Need Help with Creating Exercise Routine

Hello there,

I need your help with my exercise routine. So fistly, a bit about me. I am a 22 year old female, 5’11’’ 168 weight. My body fat % at the moment is 24%. I want to get it down to 15%. The thing is I have an anterior pelvic tilt, flat feet an pain in my knees (being tall is a struggle).

I have read quite a lot on nutrition and fitness, however, when it comes to me performing some of the exercises, I just can’t seem to do them without experiencing pai n either in my lower back, knees or feet. I was wondering if anyone can help me out by telling me what I need to do to get in shape without risking getting injured.

When I do squats I my knees feel like they fill up with air and they are about to pop. I might be imagining it or it might be normal but yeah. Any tips about training and nutrition for a way too tall but ambitious and consistent woman would be appreciated.

Start light. How much weight are you trying to squat? Any fitness writer worth their salt recommends that everyone, especially beginners, should start lighter than they think they should. Start squatting with just the bar, or even lighter with goblet squats or even just bodyweight squats. Something is better than nothing, and you should always start somewhere that lets you get the technique perfect and is pain free before you try to progress.

Posting videos of you attempting these lifts that hurt you will allow people here to critique your technique. Without seeing you perform the lift, it’s hard to guess what is causing the problem. A coach would be incredible, but not everyone has the finances to afford a quality trainer. Posting videos on here is the next best thing you can do. There was an article posted just the other day that talked about how deep you should squat-I recommend you read it and attempt the test it talked about.

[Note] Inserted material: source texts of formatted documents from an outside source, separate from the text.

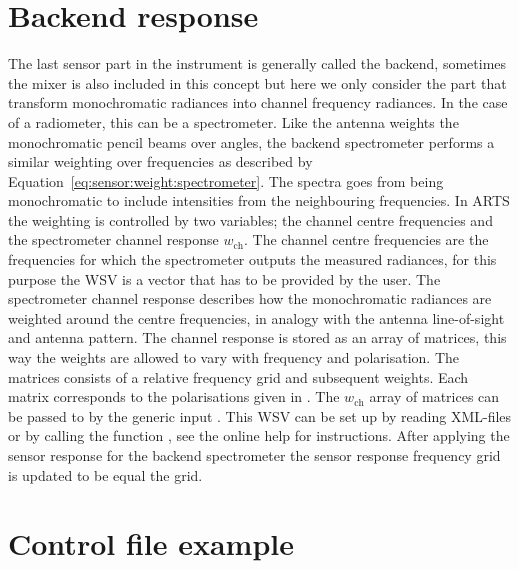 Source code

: \section{Backend response}
\label{sec:sensor:backend}
The last sensor part in the instrument is generally called the backend, sometimes the mixer is also included in this concept but here we only consider the part that transform monochromatic radiances into channel frequency radiances. In the case of a radiometer, this can be a spectrometer. Like the antenna weights the monochromatic pencil beams over angles, the backend spectrometer performs a similar weighting over frequencies as described by Equation~\ref{eq:sensor:weight:spectrometer}. The spectra goes from being monochromatic to include intensities from the neighbouring frequencies. 
In ARTS the weighting is controlled by two variables; the channel centre frequencies  and the spectrometer channel response $w_\mathrm{ch}$. The channel centre frequencies are the frequencies for which  the spectrometer outputs the measured radiances, for this purpose the WSV  is a vector that has to be provided by the user.
The spectrometer channel response describes how the monochromatic radiances are weighted around the centre frequencies, in analogy with the antenna line-of-sight and antenna pattern. The channel response is stored as an array of matrices, this way the weights are allowed to vary with frequency and polarisation. The matrices consists of a relative frequency grid and subsequent weights. Each matrix corresponds to the polarisations given in . The $w_\mathrm{ch}$ array of matrices can be passed to  by the generic input . This WSV can be set up by reading XML-files or by calling the function , see the online help for instructions.
After applying the sensor response for the backend spectrometer the sensor response frequency grid is updated to be equal the  grid.
% 
% 


\section{Control file example}


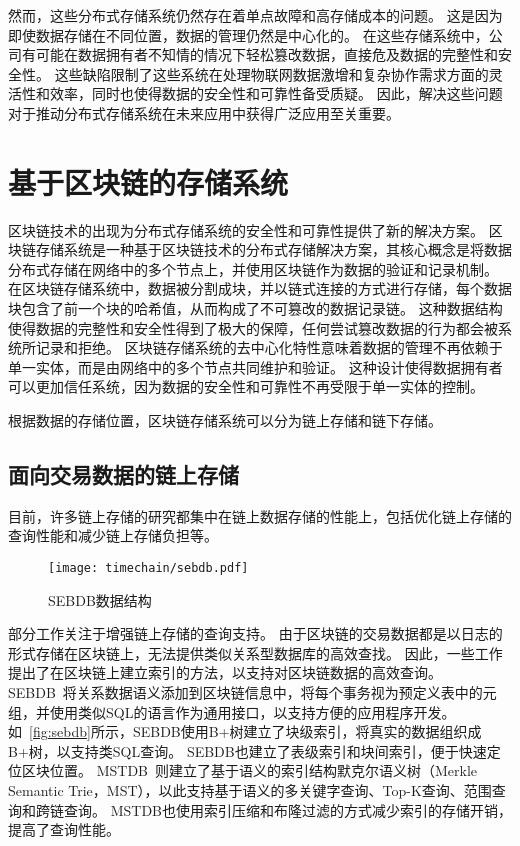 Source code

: 然而，这些分布式存储系统仍然存在着单点故障和高存储成本的问题。
这是因为即使数据存储在不同位置，数据的管理仍然是中心化的。
在这些存储系统中，公司有可能在数据拥有者不知情的情况下轻松篡改数据，直接危及数据的完整性和安全性。
这些缺陷限制了这些系统在处理物联网数据激增和复杂协作需求方面的灵活性和效率，同时也使得数据的安全性和可靠性备受质疑。
因此，解决这些问题对于推动分布式存储系统在未来应用中获得广泛应用至关重要。

\section{基于区块链的存储系统}
区块链技术的出现为分布式存储系统的安全性和可靠性提供了新的解决方案。
区块链存储系统是一种基于区块链技术的分布式存储解决方案，其核心概念是将数据分布式存储在网络中的多个节点上，并使用区块链作为数据的验证和记录机制。
在区块链存储系统中，数据被分割成块，并以链式连接的方式进行存储，每个数据块包含了前一个块的哈希值，从而构成了不可篡改的数据记录链。
这种数据结构使得数据的完整性和安全性得到了极大的保障，任何尝试篡改数据的行为都会被系统所记录和拒绝。
区块链存储系统的去中心化特性意味着数据的管理不再依赖于单一实体，而是由网络中的多个节点共同维护和验证。
这种设计使得数据拥有者可以更加信任系统，因为数据的安全性和可靠性不再受限于单一实体的控制。

根据数据的存储位置，区块链存储系统可以分为链上存储和链下存储。

\subsection{面向交易数据的链上存储}
目前，许多链上存储的研究都集中在链上数据存储的性能上，包括优化链上存储的查询性能和减少链上存储负担等。

\begin{figure}[t]
    \centering
    \texttt{[image: timechain/sebdb.pdf]}
    \caption{SEBDB数据结构}
    \label{fig:sebdb}
\end{figure}

部分工作关注于增强链上存储的查询支持。
由于区块链的交易数据都是以日志的形式存储在区块链上，无法提供类似关系型数据库的高效查找。
因此，一些工作提出了在区块链上建立索引的方法，以支持对区块链数据的高效查询。
SEBDB~\cite{zhu2019sebdb}将关系数据语义添加到区块链信息中，将每个事务视为预定义表中的元组，并使用类似SQL的语言作为通用接口，以支持方便的应用程序开发。
如~\autoref{fig:sebdb}所示，SEBDB使用B+树建立了块级索引，将真实的数据组织成B+树，以支持类SQL查询。
SEBDB也建立了表级索引和块间索引，便于快速定位区块位置。
MSTDB~\cite{zhou2022mstdb}则建立了基于语义的索引结构默克尔语义树（Merkle Semantic Trie，MST），以此支持基于语义的多关键字查询、Top-K查询、范围查询和跨链查询。
MSTDB也使用索引压缩和布隆过滤的方式减少索引的存储开销，提高了查询性能。

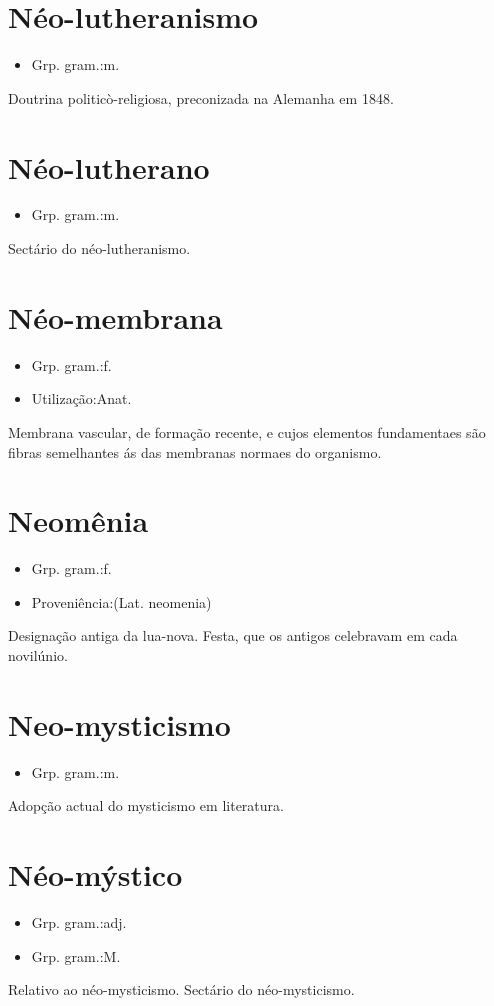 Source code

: \section{Néo-lutheranismo}
\begin{itemize}
\item {Grp. gram.:m.}
\end{itemize}
Doutrina politicò-religiosa, preconizada na Alemanha em 1848.
\section{Néo-lutherano}
\begin{itemize}
\item {Grp. gram.:m.}
\end{itemize}
Sectário do néo-lutheranismo.
\section{Néo-membrana}
\begin{itemize}
\item {Grp. gram.:f.}
\end{itemize}
\begin{itemize}
\item {Utilização:Anat.}
\end{itemize}
Membrana vascular, de formação recente, e cujos elementos fundamentaes são fibras semelhantes ás das membranas normaes do organismo.
\section{Neomênia}
\begin{itemize}
\item {Grp. gram.:f.}
\end{itemize}
\begin{itemize}
\item {Proveniência:(Lat. \textunderscore neomenia\textunderscore )}
\end{itemize}
Designação antiga da lua-nova.
Festa, que os antigos celebravam em cada novilúnio.
\section{Neo-mysticismo}
\begin{itemize}
\item {Grp. gram.:m.}
\end{itemize}
Adopção actual do mysticismo em literatura.
\section{Néo-mýstico}
\begin{itemize}
\item {Grp. gram.:adj.}
\end{itemize}
\begin{itemize}
\item {Grp. gram.:M.}
\end{itemize}
Relativo ao néo-mysticismo.
Sectário do néo-mysticismo.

As a beginner, I’ve always liked Stronglifts 5x5 as a good starting point, or Ripptoe’s Starting Strength. Just remember, check your ego at the door, and start light. That was the hardest thing for me to grasp, and once you get a few weeks under your belt, the progress will begin.

Also as a beginner, cardio is not going to be as important as diet and proper weight training to get BF down. Don’t be too surprised if you see your weight increase at the beginning once you start training due to muscle growth-muscle is much denser then fat, so even if your weight goes up, your body composition and BF% will decrease.

It sounds like you have mobility issues. This is extremely common in beginners – don’t sweat it, but it IS something you need to work on. To start, google Joe Defrano’s Limber 11 and do that mobility routine. The video is about 20 minutes long but once you learn the routine it should only take 10-15 minutes to actually do it. It’s perfect for a warm up before you work out or you can do it on its own at home.

Just make sure you do it every day. If you don’t have access to a foam roller and lacrosse ball you can skip that part of the routine the first time through but you’ll definitely want to invest in them before too long. The benefits are huge.

Also, google “couch stretch” and do that every day too. 2 minutes each side, at least once per day. When you have time, experiment with other stretches for your hip flexors, quads, IT Bands, adductors, and calves (all easily googlable) and do the ones that you feel are the most beneficial.

I know mobility stuff isn’t as sexy or cool as lifting, but it will allow you to do what you need to do in the gym and will likely improve your quality of life outside the gym as well (at 22 you shouldn’t be constantly having knee pain.) Once you get yourself fixed up you won’t have to dedicate as much time to it and a simple warm up routine and some stretching on your off days will be enough. Until then you should really make it a priority. If you do that and follow breakingiron’s advice above, you should be golden.